*** ENTRIES SUPPLIED Section Begins ***

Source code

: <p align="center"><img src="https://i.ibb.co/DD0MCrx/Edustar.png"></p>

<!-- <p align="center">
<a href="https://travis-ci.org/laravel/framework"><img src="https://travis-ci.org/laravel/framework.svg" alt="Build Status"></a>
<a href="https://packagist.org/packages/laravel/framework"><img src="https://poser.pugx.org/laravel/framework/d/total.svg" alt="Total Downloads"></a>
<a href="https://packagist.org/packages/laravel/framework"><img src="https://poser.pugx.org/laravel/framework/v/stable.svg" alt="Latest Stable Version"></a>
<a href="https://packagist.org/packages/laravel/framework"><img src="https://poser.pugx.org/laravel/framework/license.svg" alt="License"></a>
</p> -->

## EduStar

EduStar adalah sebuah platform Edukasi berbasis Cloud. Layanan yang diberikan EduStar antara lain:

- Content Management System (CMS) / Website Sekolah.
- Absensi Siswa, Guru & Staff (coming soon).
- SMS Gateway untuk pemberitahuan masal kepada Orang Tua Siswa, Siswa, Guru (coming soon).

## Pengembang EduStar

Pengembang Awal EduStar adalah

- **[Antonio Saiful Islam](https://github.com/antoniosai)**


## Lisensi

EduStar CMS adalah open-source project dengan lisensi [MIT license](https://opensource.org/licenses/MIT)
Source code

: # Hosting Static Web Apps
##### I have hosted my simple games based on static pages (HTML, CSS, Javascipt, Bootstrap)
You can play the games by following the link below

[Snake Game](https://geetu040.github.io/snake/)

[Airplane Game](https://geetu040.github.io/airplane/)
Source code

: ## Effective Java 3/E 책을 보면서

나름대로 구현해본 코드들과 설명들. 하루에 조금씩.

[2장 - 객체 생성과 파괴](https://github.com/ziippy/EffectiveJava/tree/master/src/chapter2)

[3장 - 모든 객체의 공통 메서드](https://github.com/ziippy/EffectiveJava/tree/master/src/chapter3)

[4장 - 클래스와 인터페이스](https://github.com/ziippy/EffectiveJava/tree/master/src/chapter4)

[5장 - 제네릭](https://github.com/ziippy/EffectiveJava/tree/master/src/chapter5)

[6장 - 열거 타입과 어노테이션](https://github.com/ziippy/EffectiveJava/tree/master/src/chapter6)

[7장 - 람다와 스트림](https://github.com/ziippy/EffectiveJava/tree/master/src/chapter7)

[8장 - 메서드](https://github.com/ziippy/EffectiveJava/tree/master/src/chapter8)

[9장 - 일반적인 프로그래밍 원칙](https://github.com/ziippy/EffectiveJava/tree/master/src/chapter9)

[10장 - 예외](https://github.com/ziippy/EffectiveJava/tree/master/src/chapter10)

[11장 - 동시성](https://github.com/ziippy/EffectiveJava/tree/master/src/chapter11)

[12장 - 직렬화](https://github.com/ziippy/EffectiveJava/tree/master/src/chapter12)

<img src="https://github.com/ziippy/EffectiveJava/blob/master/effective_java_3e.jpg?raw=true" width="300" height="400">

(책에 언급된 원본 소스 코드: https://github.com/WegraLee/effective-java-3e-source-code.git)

*** ENTRIES SUPPLIED Section Ends ***

■ EXERCISE:
Which of the lines above carry the string "pugx"? Copy every one.

■ RESULT BELOW:
<a href="https://packagist.org/packages/laravel/framework"><img src="https://poser.pugx.org/laravel/framework/d/total.svg" alt="Total Downloads"></a>
<a href="https://packagist.org/packages/laravel/framework"><img src="https://poser.pugx.org/laravel/framework/v/stable.svg" alt="Latest Stable Version"></a>
<a href="https://packagist.org/packages/laravel/framework"><img src="https://poser.pugx.org/laravel/framework/license.svg" alt="License"></a>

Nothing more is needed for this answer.